"Baltimore is sinking, and the sea is rising," Benjamin Zaitchik pronounced on a drizzly, late-summer day in his office at Johns Hopkins University. A professor of Earth and planetary sciences, Zaitchik's brow furrowed as he talked about the state of environmental health research in an era of extreme weather. In a nutshell: It's not good.
"In Baltimore, excessive rainwater pours into an aging infrastructure and underground water-flow channels that are, in many cases, unknown and complicated," he continued. "The soil doesn't stay frozen as long in January, and it rains much more than it snows." These conditions beget floods. And floods beget sewage backups and mold, which beget health problems, home-repair expenses, decreased property values, and stress.

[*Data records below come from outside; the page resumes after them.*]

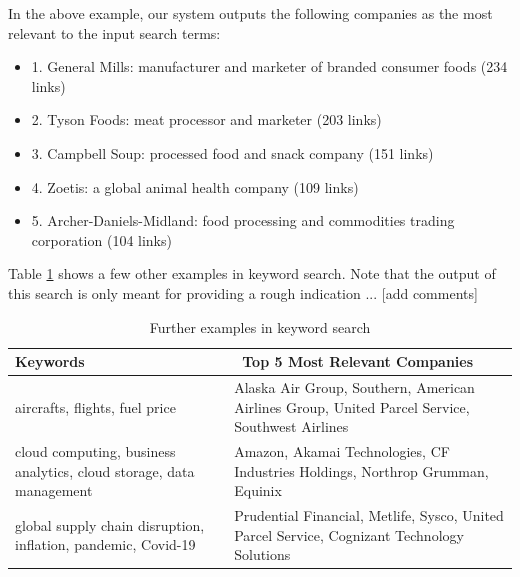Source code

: In the above example, our system outputs the following companies as the most relevant to the input search terms:

\begin{itemize}
	\item 1. General Mills: manufacturer and marketer of branded consumer foods (234 links)
	\item 2. Tyson Foods: meat processor and marketer (203 links)
	\item 3. Campbell Soup: processed food and snack company (151 links)
	\item 4. Zoetis: a global animal health company (109 links)
	\item 5. Archer-Daniels-Midland: food processing and commodities trading corporation (104 links)
\end{itemize}


Table \ref{table:searchexamples} shows a few other examples in keyword search. Note that the output of this search is only meant for providing a rough indication ... [add comments]

\begin{table} 
\small
\centering
\begin{tabular} {| m{15em} |m{25em} |}
\hline
Keywords & \ Top 5 Most Relevant Companies \\ 
\hline

aircrafts, flights, fuel price & Alaska Air Group, Southern, American Airlines Group,  
United Parcel Service, Southwest Airlines \\
\hline
cloud computing, business analytics, cloud storage, data management &
Amazon, Akamai Technologies, CF Industries Holdings, Northrop Grumman, Equinix \\
\hline
global supply chain disruption, inflation, pandemic, Covid-19 & Prudential Financial, Metlife, Sysco, United Parcel Service, Cognizant Technology Solutions\\
\hline
\end{tabular}
\caption{Further examples in keyword search}
\label{table:searchexamples}
\end{table}





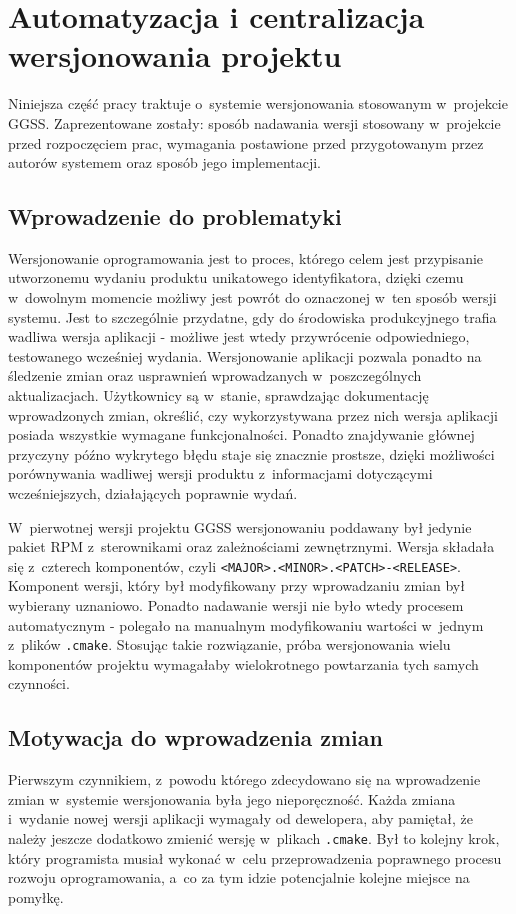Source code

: \clearpage
\section{Automatyzacja i centralizacja wersjonowania projektu}
\label{ch:versioning}

Niniejsza część pracy traktuje o~systemie wersjonowania stosowanym w~projekcie GGSS. Zaprezentowane zostały: sposób nadawania wersji stosowany w~projekcie przed rozpoczęciem prac, wymagania postawione przed przygotowanym przez autorów systemem oraz sposób jego implementacji.

\subsection{Wprowadzenie do problematyki}
Wersjonowanie oprogramowania jest to proces, którego celem jest przypisanie utworzonemu wydaniu produktu unikatowego identyfikatora, dzięki czemu w~dowolnym momencie możliwy jest powrót do oznaczonej w~ten sposób wersji systemu. Jest to szczególnie przydatne, gdy do środowiska produkcyjnego trafia wadliwa wersja aplikacji - możliwe jest wtedy przywrócenie odpowiedniego, testowanego wcześniej wydania. Wersjonowanie aplikacji pozwala ponadto na śledzenie zmian oraz usprawnień wprowadzanych w~poszczególnych aktualizacjach. Użytkownicy są w~stanie, sprawdzając dokumentację wprowadzonych zmian, określić, czy wykorzystywana przez nich wersja aplikacji posiada wszystkie wymagane funkcjonalności. Ponadto znajdywanie głównej przyczyny późno wykrytego błędu staje się znacznie prostsze, dzięki możliwości porównywania wadliwej wersji produktu z~informacjami dotyczącymi wcześniejszych, działających poprawnie wydań.

W~pierwotnej wersji projektu GGSS wersjonowaniu poddawany był jedynie pakiet RPM z~sterownikami oraz zależnościami zewnętrznymi. Wersja składała się z~czterech komponentów, czyli \lstinline{<MAJOR>.<MINOR>.<PATCH>-<RELEASE>}. Komponent wersji, który był modyfikowany przy wprowadzaniu zmian był wybierany uznaniowo. Ponadto nadawanie wersji nie było wtedy procesem automatycznym - polegało na manualnym modyfikowaniu wartości w~jednym z~plików \lstinline{.cmake}. Stosując takie rozwiązanie, próba wersjonowania wielu komponentów projektu wymagałaby wielokrotnego powtarzania tych samych czynności.

\subsection{Motywacja do wprowadzenia zmian}
Pierwszym czynnikiem, z~powodu którego zdecydowano się na wprowadzenie zmian w~systemie wersjonowania była jego nieporęczność. Każda zmiana i~wydanie nowej wersji aplikacji wymagały od dewelopera, aby pamiętał, że należy jeszcze dodatkowo zmienić wersję w~plikach \lstinline{.cmake}. Był to kolejny krok, który programista musiał wykonać w~celu przeprowadzenia poprawnego procesu rozwoju oprogramowania, a~co za tym idzie potencjalnie kolejne miejsce na pomyłkę.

But Baltimore faces additional challenges—many of them representative of those seen in dozens of other midsized industrial cities in the United States, Zaitchik said. Among the challenges: a stagnant population, rising temperatures and heat, and water and air pollution.
Remedies exist for these problems, and Zaitchik and his colleagues want to help devise solutions. They applied for and won a five-year, $25 million grant through the Department of Energy, one for which they teamed up with universities, utility companies, city agencies, and community organizations across the mid-Atlantic region to determine the best path forward. This past March, however, in the fourth year of their work, the federal government pulled back the funding.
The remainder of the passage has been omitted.